Mas tem uma cantina ali no Bexiga que você vai adorar. O Pedrão recomenda.


Obviedade 6:

Estava fácil não é? Eu guardava os meus trocados no seu banco, você fazia o que quisesse com ele e ainda me cobrava por isso.

Mas, quando era eu que precisava de uns caraminguás do seu cofre, você me obrigava vender as calças para conseguir devolvê-los.


Obviedade 7:

Por quanto tempo você pensou que poderia nos iludir? Mais cedo ou mais tarde (quase tarde demais), acabaríamos por compreender que a informação está todinha em suas mãos.

Agora sabemos que não podemos acreditar nas imagens que você nos oferece. A imagem, a notícia e a opinião sempre foram suas. O fato nunca foi um fato. O fato era a história de um fato – sempre contada por você.

Descobrimos que, quando TV e internet exibiam crimes cometidos nas ruas, normalmente por pobres, muitos outros crimes estavam sendo cometidos nos seus gabinetes, sobre o verniz de sua escrivaninha, envoltos na fumaça de seu cachimbo.

Deixamos de acreditar quando uma ou outra ponta de iceberg eram reveladas como esporádica exceção.

Saiba também que já identificamos certas palavras que você repetia para desnoticiar.

Na manifestação de sem-tetos, por exemplo, quando você chamava alguém de invasor, a palavra já indicava de que lado você estava.

Ignorava o drama das famílias, não mostrou as crianças horrorizadas sob bombas de gás.

Não mostrou o lado de cá, a angústia daquele que reivindicava o direito de moradia garantido na constituição.

Assim, a sua desnotícia sempre se valeu de palavras tortas: baderneiro, agitador, comunista, radical e tantos outros termos que encontraram para dizer: “ô Pedrão, dá para parar de encher o saco?”


Obviedade 8:

Você não é rico. Você pode até ser milhonário, mas é não é rico.

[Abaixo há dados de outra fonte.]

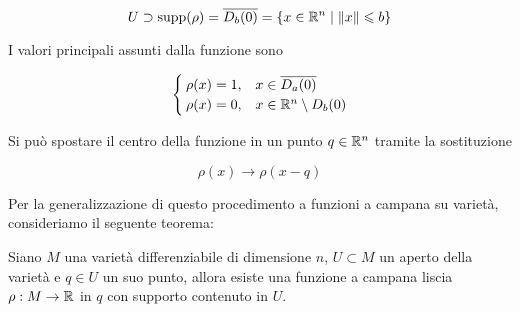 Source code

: \begin{equation}
	U \supset \operatorname{supp}(\rho) = \overline{D_{b}(0)} = \{ x \in \mathbb{R}^{n} \mid \norm{x} \leqslant b \}
\end{equation}

I valori principali assunti dalla funzione sono

\begin{equation}
	\begin{cases}
		\rho(x) = 1, & x \in \overline{D_{a}(0)} \\
		\rho(x) = 0, & x \in \mathbb{R}^{n} \setminus D_{b}(0)
	\end{cases}
\end{equation}

Si può spostare il centro della funzione in un punto $ q \in \mathbb{R}^{n} $ tramite la sostituzione

\begin{equation}
	\rho(x) \to \rho(x-q)
\end{equation}

Per la generalizzazione di questo procedimento a funzioni a campana su varietà, consideriamo il seguente teorema:

\begin{theorem}\label{bump-fun}
	Siano $ M $ una varietà differenziabile di dimensione $ n $, $ U \subset M $ un aperto della varietà e $ q \in U $ un suo punto, allora esiste una funzione a campana liscia $ \rho : M \to \mathbb{R} $ in $ q $ con supporto contenuto in $ U $.
\end{theorem}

Você ainda pensa que o objetivo da vida é engolir dinheiro.

Você não tem amigos (nana nina não, aqueles caras do golfe não são seus amiguinhos).

Você não tem paz, não tem limites, não tem escrúpulos, não sabe que um dia vai morrer.

Quando você não estiver mais por aqui, seu iate ficará a deriva, sua arrogância definhará nos corredores do poder.

Sob os guarda-chuvas, por detrás de óculos escuros, seus amores não serão amores. Serão herdeiros.

Nesse dia o dinheirinho voará sobre as ruínas de seu império. O Pedrão jura que vai limpar a bunda com ele.